*** SOURCE MATERIAL
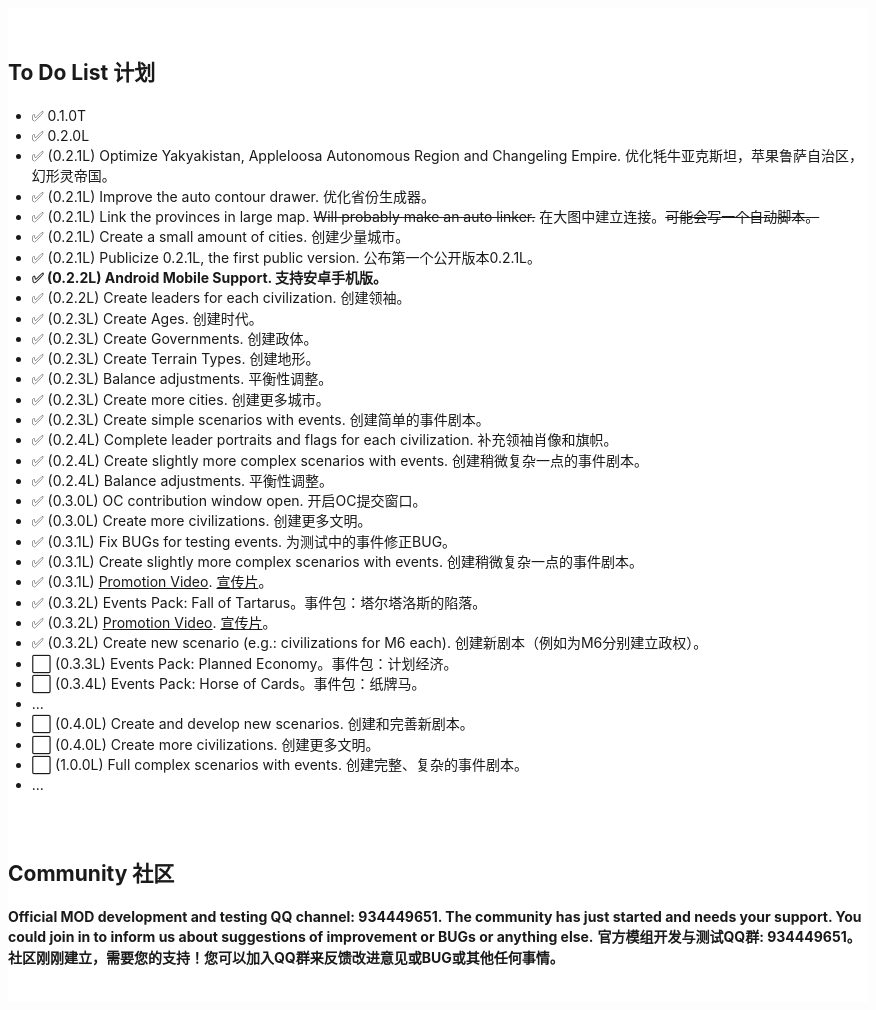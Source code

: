 <br/>

## To Do List 计划

- ✅ 0.1.0T
- ✅ 0.2.0L
- ✅ (0.2.1L) Optimize Yakyakistan, Appleloosa Autonomous Region and Changeling Empire. 优化牦牛亚克斯坦，苹果鲁萨自治区，幻形灵帝国。
- ✅ (0.2.1L) Improve the auto contour drawer. 优化省份生成器。
- ✅ (0.2.1L) Link the provinces in large map. ~~Will probably make an auto linker.~~ 在大图中建立连接。~~可能会写一个自动脚本。~~
- ✅ (0.2.1L) Create a small amount of cities. 创建少量城市。
- ✅ (0.2.1L) Publicize 0.2.1L, the first public version. 公布第一个公开版本0.2.1L。
- **✅ (0.2.2L) Android Mobile Support. 支持安卓手机版。**
- ✅ (0.2.2L) Create leaders for each civilization. 创建领袖。
- ✅ (0.2.3L) Create Ages. 创建时代。
- ✅ (0.2.3L) Create Governments. 创建政体。
- ✅ (0.2.3L) Create Terrain Types. 创建地形。
- ✅ (0.2.3L) Balance adjustments. 平衡性调整。
- ✅ (0.2.3L) Create more cities. 创建更多城市。
- ✅ (0.2.3L) Create simple scenarios with events. 创建简单的事件剧本。
- ✅ (0.2.4L) Complete leader portraits and flags for each civilization. 补充领袖肖像和旗帜。
- ✅ (0.2.4L) Create slightly more complex scenarios with events. 创建稍微复杂一点的事件剧本。
- ✅ (0.2.4L) Balance adjustments. 平衡性调整。
- ✅ (0.3.0L) OC contribution window open. 开启OC提交窗口。
- ✅ (0.3.0L) Create more civilizations. 创建更多文明。
- ✅ (0.3.1L) Fix BUGs for testing events. 为测试中的事件修正BUG。
- ✅ (0.3.1L) Create slightly more complex scenarios with events. 创建稍微复杂一点的事件剧本。
- ✅ (0.3.1L) [Promotion Video](https://www.bilibili.com/video/BV12v411j79h/). [宣传片](https://www.bilibili.com/video/BV12v411j79h/)。
- ✅ (0.3.2L) Events Pack: Fall of Tartarus。事件包：塔尔塔洛斯的陷落。
- ✅ (0.3.2L) [Promotion Video](https://www.bilibili.com/video/BV1HV411W7rv/). [宣传片](https://www.bilibili.com/video/BV1HV411W7rv/)。
- ✅ (0.3.2L) Create new scenario (e.g.: civilizations for M6 each). 创建新剧本（例如为M6分别建立政权）。
- ⬜ (0.3.3L) Events Pack: Planned Economy。事件包：计划经济。
- ⬜ (0.3.4L) Events Pack: Horse of Cards。事件包：纸牌马。
- ...
- ⬜ (0.4.0L) Create and develop new scenarios. 创建和完善新剧本。
- ⬜ (0.4.0L) Create more civilizations. 创建更多文明。
- ⬜ (1.0.0L) Full complex scenarios with events. 创建完整、复杂的事件剧本。
- ...

<br/>

## Community 社区

**Official MOD development and testing QQ channel: 934449651. The community has just started and needs your support. You could join in to inform us about suggestions of improvement or BUGs or anything else.**
**官方模组开发与测试QQ群: 934449651。社区刚刚建立，需要您的支持！您可以加入QQ群来反馈改进意见或BUG或其他任何事情。**

<br/>
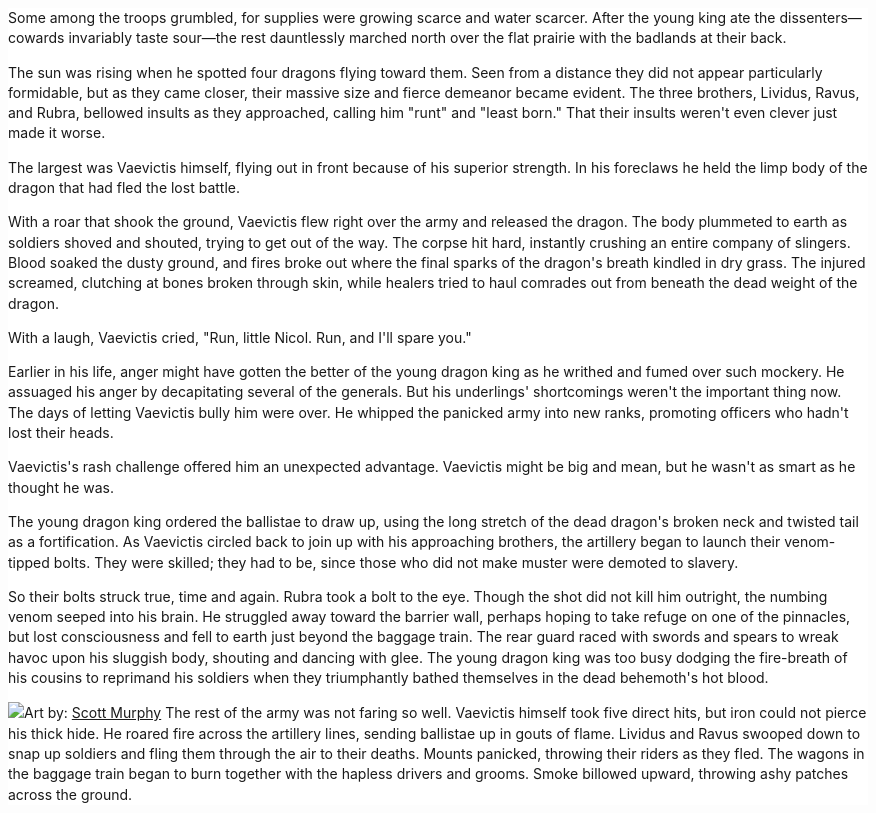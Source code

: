 
Some among the troops grumbled, for supplies were growing scarce and water scarcer. After the young king ate the dissenters—cowards invariably taste sour—the rest dauntlessly marched north over the flat prairie with the badlands at their back.


The sun was rising when he spotted four dragons flying toward them. Seen from a distance they did not appear particularly formidable, but as they came closer, their massive size and fierce demeanor became evident. The three brothers, Lividus, Ravus, and Rubra, bellowed insults as they approached, calling him "runt" and "least born." That their insults weren't even clever just made it worse.


The largest was Vaevictis himself, flying out in front because of his superior strength. In his foreclaws he held the limp body of the dragon that had fled the lost battle.


With a roar that shook the ground, Vaevictis flew right over the army and released the dragon. The body plummeted to earth as soldiers shoved and shouted, trying to get out of the way. The corpse hit hard, instantly crushing an entire company of slingers. Blood soaked the dusty ground, and fires broke out where the final sparks of the dragon's breath kindled in dry grass. The injured screamed, clutching at bones broken through skin, while healers tried to haul comrades out from beneath the dead weight of the dragon.


With a laugh, Vaevictis cried, "Run, little Nicol. Run, and I'll spare you."


Earlier in his life, anger might have gotten the better of the young dragon king as he writhed and fumed over such mockery. He assuaged his anger by decapitating several of the generals. But his underlings' shortcomings weren't the important thing now. The days of letting Vaevictis bully him were over. He whipped the panicked army into new ranks, promoting officers who hadn't lost their heads.


Vaevictis's rash challenge offered him an unexpected advantage. Vaevictis might be big and mean, but he wasn't as smart as he thought he was.


The young dragon king ordered the ballistae to draw up, using the long stretch of the dead dragon's broken neck and twisted tail as a fortification. As Vaevictis circled back to join up with his approaching brothers, the artillery began to launch their venom-tipped bolts. They were skilled; they had to be, since those who did not make muster were demoted to slavery.


So their bolts struck true, time and again. Rubra took a bolt to the eye. Though the shot did not kill him outright, the numbing venom seeped into his brain. He struggled away toward the barrier wall, perhaps hoping to take refuge on one of the pinnacles, but lost consciousness and fell to earth just beyond the baggage train. The rear guard raced with swords and spears to wreak havoc upon his sluggish body, shouting and dancing with glee. The young dragon king was too busy dodging the fire-breath of his cousins to reprimand his soldiers when they triumphantly bathed themselves in the dead behemoth's hot blood.



![](https://media.wizards.com/2018/images/daily/c4rd4r7_B4eZwgpAa.jpg)Art by: [Scott Murphy](http://gatherer.wizards.com/Pages/Search/Default.aspx?action=advanced&output=spoiler&method=visual&artist=+%5BScott%5D+%5BMurphy%5D)
The rest of the army was not faring so well. Vaevictis himself took five direct hits, but iron could not pierce his thick hide. He roared fire across the artillery lines, sending ballistae up in gouts of flame. Lividus and Ravus swooped down to snap up soldiers and fling them through the air to their deaths. Mounts panicked, throwing their riders as they fled. The wagons in the baggage train began to burn together with the hapless drivers and grooms. Smoke billowed upward, throwing ashy patches across the ground.
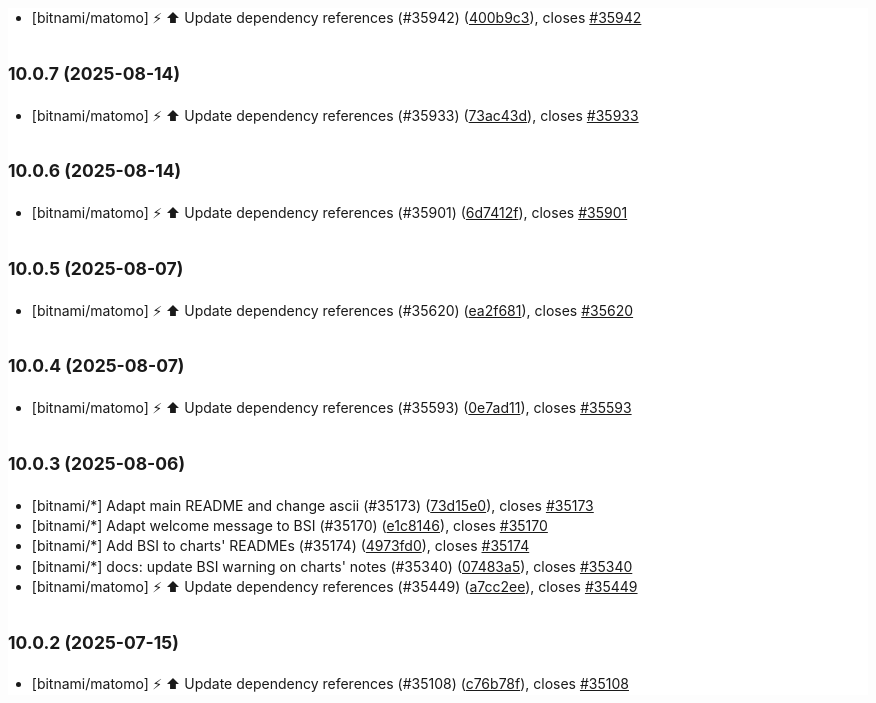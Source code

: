 * [bitnami/matomo] :zap: :arrow_up: Update dependency references (#35942) ([400b9c3](https://github.com/bitnami/charts/commit/400b9c33b29e0746cfa0e9757a85a0f70104e8d2)), closes [#35942](https://github.com/bitnami/charts/issues/35942)

## <small>10.0.7 (2025-08-14)</small>

* [bitnami/matomo] :zap: :arrow_up: Update dependency references (#35933) ([73ac43d](https://github.com/bitnami/charts/commit/73ac43dc1a5f5ef30d9a9fe9fba393c470cb2535)), closes [#35933](https://github.com/bitnami/charts/issues/35933)

## <small>10.0.6 (2025-08-14)</small>

* [bitnami/matomo] :zap: :arrow_up: Update dependency references (#35901) ([6d7412f](https://github.com/bitnami/charts/commit/6d7412f014ee74363530efa62c61f87b4983ce6a)), closes [#35901](https://github.com/bitnami/charts/issues/35901)

## <small>10.0.5 (2025-08-07)</small>

* [bitnami/matomo] :zap: :arrow_up: Update dependency references (#35620) ([ea2f681](https://github.com/bitnami/charts/commit/ea2f6818f501638dd427a6eedfb91ee876a157f9)), closes [#35620](https://github.com/bitnami/charts/issues/35620)

## <small>10.0.4 (2025-08-07)</small>

* [bitnami/matomo] :zap: :arrow_up: Update dependency references (#35593) ([0e7ad11](https://github.com/bitnami/charts/commit/0e7ad11b40e70f80a2b83642e4d7da83e3f8345e)), closes [#35593](https://github.com/bitnami/charts/issues/35593)

## <small>10.0.3 (2025-08-06)</small>

* [bitnami/*] Adapt main README and change ascii (#35173) ([73d15e0](https://github.com/bitnami/charts/commit/73d15e03e04647efa902a1d14a09ea8657429cd0)), closes [#35173](https://github.com/bitnami/charts/issues/35173)
* [bitnami/*] Adapt welcome message to BSI (#35170) ([e1c8146](https://github.com/bitnami/charts/commit/e1c8146831516fb35de736a6f3fd10e5e7a44286)), closes [#35170](https://github.com/bitnami/charts/issues/35170)
* [bitnami/*] Add BSI to charts' READMEs (#35174) ([4973fd0](https://github.com/bitnami/charts/commit/4973fd08dd7e95398ddcc4054538023b542e19f2)), closes [#35174](https://github.com/bitnami/charts/issues/35174)
* [bitnami/*] docs: update BSI warning on charts' notes (#35340) ([07483a5](https://github.com/bitnami/charts/commit/07483a5ed964b409266dc025e4b55bf2eb0f621c)), closes [#35340](https://github.com/bitnami/charts/issues/35340)
* [bitnami/matomo] :zap: :arrow_up: Update dependency references (#35449) ([a7cc2ee](https://github.com/bitnami/charts/commit/a7cc2ee824da9e57c8260cbd8f9ac4d34b5f449f)), closes [#35449](https://github.com/bitnami/charts/issues/35449)

## <small>10.0.2 (2025-07-15)</small>

* [bitnami/matomo] :zap: :arrow_up: Update dependency references (#35108) ([c76b78f](https://github.com/bitnami/charts/commit/c76b78f4eeddfb2f854e64d4922abf0cca6ae0e7)), closes [#35108](https://github.com/bitnami/charts/issues/35108)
******
[PROBLEM STATEMENT]:
Search the data above and return each line in which "make" occurs.

[REPLY]:
- ✅ (0.2.1L) Link the provinces in large map. ~~Will probably make an auto linker.~~ 在大图中建立连接。~~可能会写一个自动脚本。~~
The young dragon king ordered the ballistae to draw up, using the long stretch of the dead dragon's broken neck and twisted tail as a fortification. As Vaevictis circled back to join up with his approaching brothers, the artillery began to launch their venom-tipped bolts. They were skilled; they had to be, since those who did not make muster were demoted to slavery.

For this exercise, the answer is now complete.